ブロッコリーと集英社 アニメ化・ゲーム化視野にコンテンツ共同開発

提携

 キャラクター企業のブロッコリーが、2018年5月24日に3つのコンテンツ開発プロジェクトについて発表をした。いずれも一から開発する新規コンテンツで、プロジェクトパートナーも異なっている。複数企画を同時に走らせることで、いっきに攻勢をかける。
 ブロッコリーは2015年11月に、ハピネットを引受先に第三者割当で40億円の資金調達を実施している。その資金の目的として、オリジナルコンテンツの開発を挙げていた。今回のプロジェクトはそうした投資先が明かされたかたちだ。

 まず目を惹くのは出版大手・集英社との共同開発プロジェクトである。コンテンツは当初よりアニメ化、コンシュマーゲーム化、アプリ化を視野にいれている。当初よりメディアミックスを想定した大型企画になる。プロジェクトにはハピネットも参加する。両社が得意とする各種プラットフォームも活用する。

 作品の詳細は明らかにされていないが、ブロッコリーは3つの企画はいずれも女性向けコンテンツとしている。同社はこれまで「うたの☆プリンスさまっ♪」シリーズでといった女性向けジャンルで大きなヒットを生みだしている。新作コンテンツでも最大限にこれを活かす。
 集英社は「少年ジャンプ」ブランドで、数々の大ヒット作を世に送り出してきたことでよく知られている。多くの女性ファンも持つが、当初より女性ターゲットを打ち出した作品はこれまでほとんどなかった。ブロッコリーと組むことで、女性マーケットの開拓を狙う。集英社にとっても新たな試みとなりそうだ。

 ふたつめは、今年3月15日に発表されている『クラッシュ★スターズ』だ。『うたの☆プリンスさまっ♪』『戦姫絶唱シンフォギア』といった楽曲のヒットメーカー上松範康を企画原案に迎える。こちらは音楽会社アリア・エンターテインメントとキングレコードがビジネスパートナーだ。
 3社によるクロスオーバープロジェクトとしている。音楽を中心とした様々な仕掛けを狙っているようだ。
 3つめは、アプリを起点にスタートする。ブロッコリーとハピネットの2社によるプロジェクトである。コンテンツの詳しい内容は2018年秋頃の発表を念頭にしている。

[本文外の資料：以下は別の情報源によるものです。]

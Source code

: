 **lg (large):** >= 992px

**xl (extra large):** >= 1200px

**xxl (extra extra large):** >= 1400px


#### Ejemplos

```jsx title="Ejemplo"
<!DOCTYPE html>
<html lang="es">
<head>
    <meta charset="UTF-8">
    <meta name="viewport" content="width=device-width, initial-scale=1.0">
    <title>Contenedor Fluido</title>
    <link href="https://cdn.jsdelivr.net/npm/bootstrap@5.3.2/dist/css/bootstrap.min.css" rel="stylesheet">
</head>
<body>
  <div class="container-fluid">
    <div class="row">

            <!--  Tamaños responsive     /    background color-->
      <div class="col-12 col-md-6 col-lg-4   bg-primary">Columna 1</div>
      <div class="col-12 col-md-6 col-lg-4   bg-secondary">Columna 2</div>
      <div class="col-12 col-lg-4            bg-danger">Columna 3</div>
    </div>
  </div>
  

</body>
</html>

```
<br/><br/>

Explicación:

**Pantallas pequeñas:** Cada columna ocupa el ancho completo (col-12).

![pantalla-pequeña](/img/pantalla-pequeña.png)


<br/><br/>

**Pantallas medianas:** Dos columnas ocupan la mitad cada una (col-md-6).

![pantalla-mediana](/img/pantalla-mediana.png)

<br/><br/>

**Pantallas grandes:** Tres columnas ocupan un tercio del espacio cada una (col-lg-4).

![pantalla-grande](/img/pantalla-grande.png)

 ブロッコリーは、これまで「うたの☆プリンスさまっ♪」シリーズなど特定のコンテンツへのビジネスの依存度が大きい。それが業績の変動の大きさにつながっている。複数のコンテンツでヒットを狙うことで、より安定した事業環境を目指す。
 それでも作品が実際に登場するにはまだ少し時間がかかりそうだ。どのようなコンテンツが飛び出すのか、ファンだけでなく業界関係者も気になるところだろう。